TASK DETAILS: Your answer must be an exact copy of the records below, minus the pictures.

Extracted records:

****************

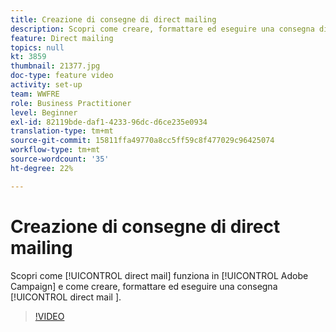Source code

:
 ```yaml
---
title: Creazione di consegne di direct mailing
description: Scopri come creare, formattare ed eseguire una consegna direct mailing.
feature: Direct mailing
topics: null
kt: 3859
thumbnail: 21377.jpg
doc-type: feature video
activity: set-up
team: WWFRE
role: Business Practitioner
level: Beginner
exl-id: 82119bde-daf1-4233-96dc-d6ce235e0934
translation-type: tm+mt
source-git-commit: 15811ffa49770a8cc5ff59c8f477029c96425074
workflow-type: tm+mt
source-wordcount: '35'
ht-degree: 22%

---
```


# Creazione di consegne di direct mailing

Scopri come [!UICONTROL direct mail] funziona in [!UICONTROL Adobe Campaign] e come creare, formattare ed eseguire una consegna [!UICONTROL direct mail ].

>[!VIDEO](https://video.tv.adobe.com/v/21377?quality=12)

****************

RESULT FOR THIS EXERCISE:
Source code

:
 ```yaml
---
title: Creazione di consegne di direct mailing
description: Scopri come creare, formattare ed eseguire una consegna direct mailing.
feature: Direct mailing
topics: null
kt: 3859
thumbnail: 21377.jpg
doc-type: feature video
activity: set-up
team: WWFRE
role: Business Practitioner
level: Beginner
exl-id: 82119bde-daf1-4233-96dc-d6ce235e0934
translation-type: tm+mt
source-git-commit: 15811ffa49770a8cc5ff59c8f477029c96425074
workflow-type: tm+mt
source-wordcount: '35'
ht-degree: 22%

---
```


# Creazione di consegne di direct mailing

Scopri come [!UICONTROL direct mail] funziona in [!UICONTROL Adobe Campaign] e come creare, formattare ed eseguire una consegna [!UICONTROL direct mail ].

>[!VIDEO](https://video.tv.adobe.com/v/21377?quality=12)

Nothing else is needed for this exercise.